Tally the lines below that hold the string "rangle", and report the tally by itself.

→ SUPPLIED DATA:
[Start of Attachment]
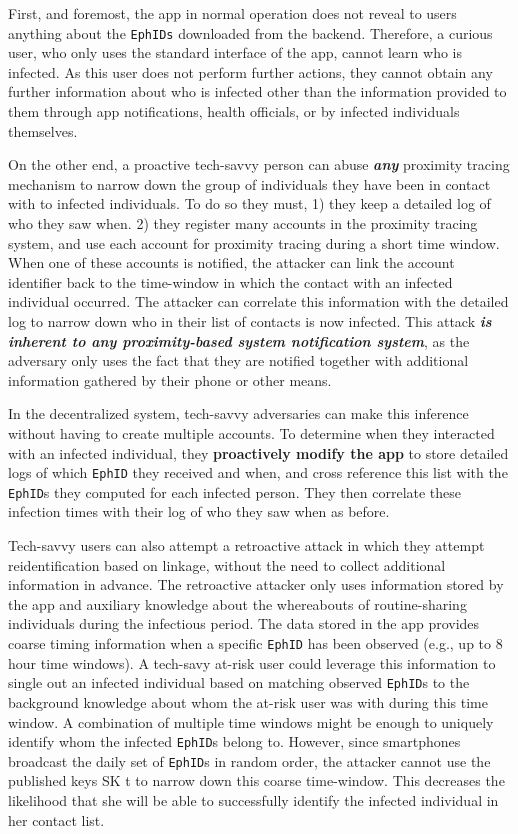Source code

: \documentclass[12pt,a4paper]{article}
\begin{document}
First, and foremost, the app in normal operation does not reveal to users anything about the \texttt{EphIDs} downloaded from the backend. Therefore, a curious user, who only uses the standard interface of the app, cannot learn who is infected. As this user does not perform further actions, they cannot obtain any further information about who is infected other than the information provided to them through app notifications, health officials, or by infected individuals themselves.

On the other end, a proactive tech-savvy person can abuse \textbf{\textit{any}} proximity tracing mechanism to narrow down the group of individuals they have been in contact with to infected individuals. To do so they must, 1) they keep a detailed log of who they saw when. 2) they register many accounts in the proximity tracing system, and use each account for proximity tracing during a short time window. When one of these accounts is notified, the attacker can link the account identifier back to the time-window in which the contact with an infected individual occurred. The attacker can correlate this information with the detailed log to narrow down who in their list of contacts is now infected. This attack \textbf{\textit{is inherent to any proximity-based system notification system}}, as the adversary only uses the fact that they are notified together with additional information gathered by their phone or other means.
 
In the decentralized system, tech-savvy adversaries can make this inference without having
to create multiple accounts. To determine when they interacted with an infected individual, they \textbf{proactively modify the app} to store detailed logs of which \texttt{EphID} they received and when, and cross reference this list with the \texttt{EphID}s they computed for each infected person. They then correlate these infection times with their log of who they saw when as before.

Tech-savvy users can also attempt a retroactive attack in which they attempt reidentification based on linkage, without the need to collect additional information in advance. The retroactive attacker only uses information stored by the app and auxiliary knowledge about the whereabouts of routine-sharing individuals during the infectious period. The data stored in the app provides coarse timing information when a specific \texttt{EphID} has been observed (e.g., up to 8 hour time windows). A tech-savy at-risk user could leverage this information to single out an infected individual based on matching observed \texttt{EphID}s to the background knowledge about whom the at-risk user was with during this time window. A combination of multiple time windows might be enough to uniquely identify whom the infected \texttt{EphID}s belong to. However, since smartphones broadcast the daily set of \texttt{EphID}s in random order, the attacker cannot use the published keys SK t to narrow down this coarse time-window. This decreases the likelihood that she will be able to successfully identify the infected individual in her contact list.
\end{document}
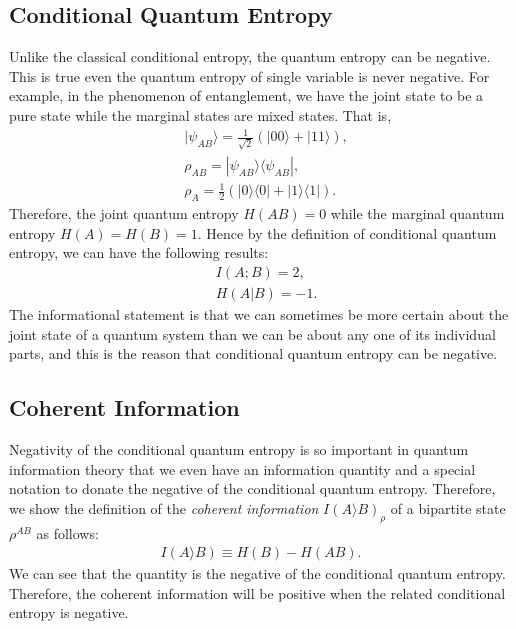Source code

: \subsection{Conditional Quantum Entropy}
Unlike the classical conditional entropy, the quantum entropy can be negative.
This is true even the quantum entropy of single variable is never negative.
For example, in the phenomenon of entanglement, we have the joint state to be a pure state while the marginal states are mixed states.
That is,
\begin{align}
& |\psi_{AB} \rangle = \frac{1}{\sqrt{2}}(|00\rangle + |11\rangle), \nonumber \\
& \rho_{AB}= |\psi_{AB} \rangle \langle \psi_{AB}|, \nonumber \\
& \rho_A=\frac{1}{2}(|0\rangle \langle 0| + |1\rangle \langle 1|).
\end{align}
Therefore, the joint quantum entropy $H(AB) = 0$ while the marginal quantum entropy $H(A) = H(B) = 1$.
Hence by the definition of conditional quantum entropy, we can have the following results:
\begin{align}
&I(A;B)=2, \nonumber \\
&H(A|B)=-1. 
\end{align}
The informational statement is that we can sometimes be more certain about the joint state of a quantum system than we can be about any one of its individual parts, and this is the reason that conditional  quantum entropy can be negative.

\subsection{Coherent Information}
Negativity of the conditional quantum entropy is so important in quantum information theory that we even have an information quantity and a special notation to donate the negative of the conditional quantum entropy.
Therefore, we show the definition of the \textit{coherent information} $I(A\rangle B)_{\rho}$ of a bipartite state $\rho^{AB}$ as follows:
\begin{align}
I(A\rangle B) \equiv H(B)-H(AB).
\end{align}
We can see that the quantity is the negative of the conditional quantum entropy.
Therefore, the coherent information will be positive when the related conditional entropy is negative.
[End of Attachment]
→ RESPONSE AREA: 5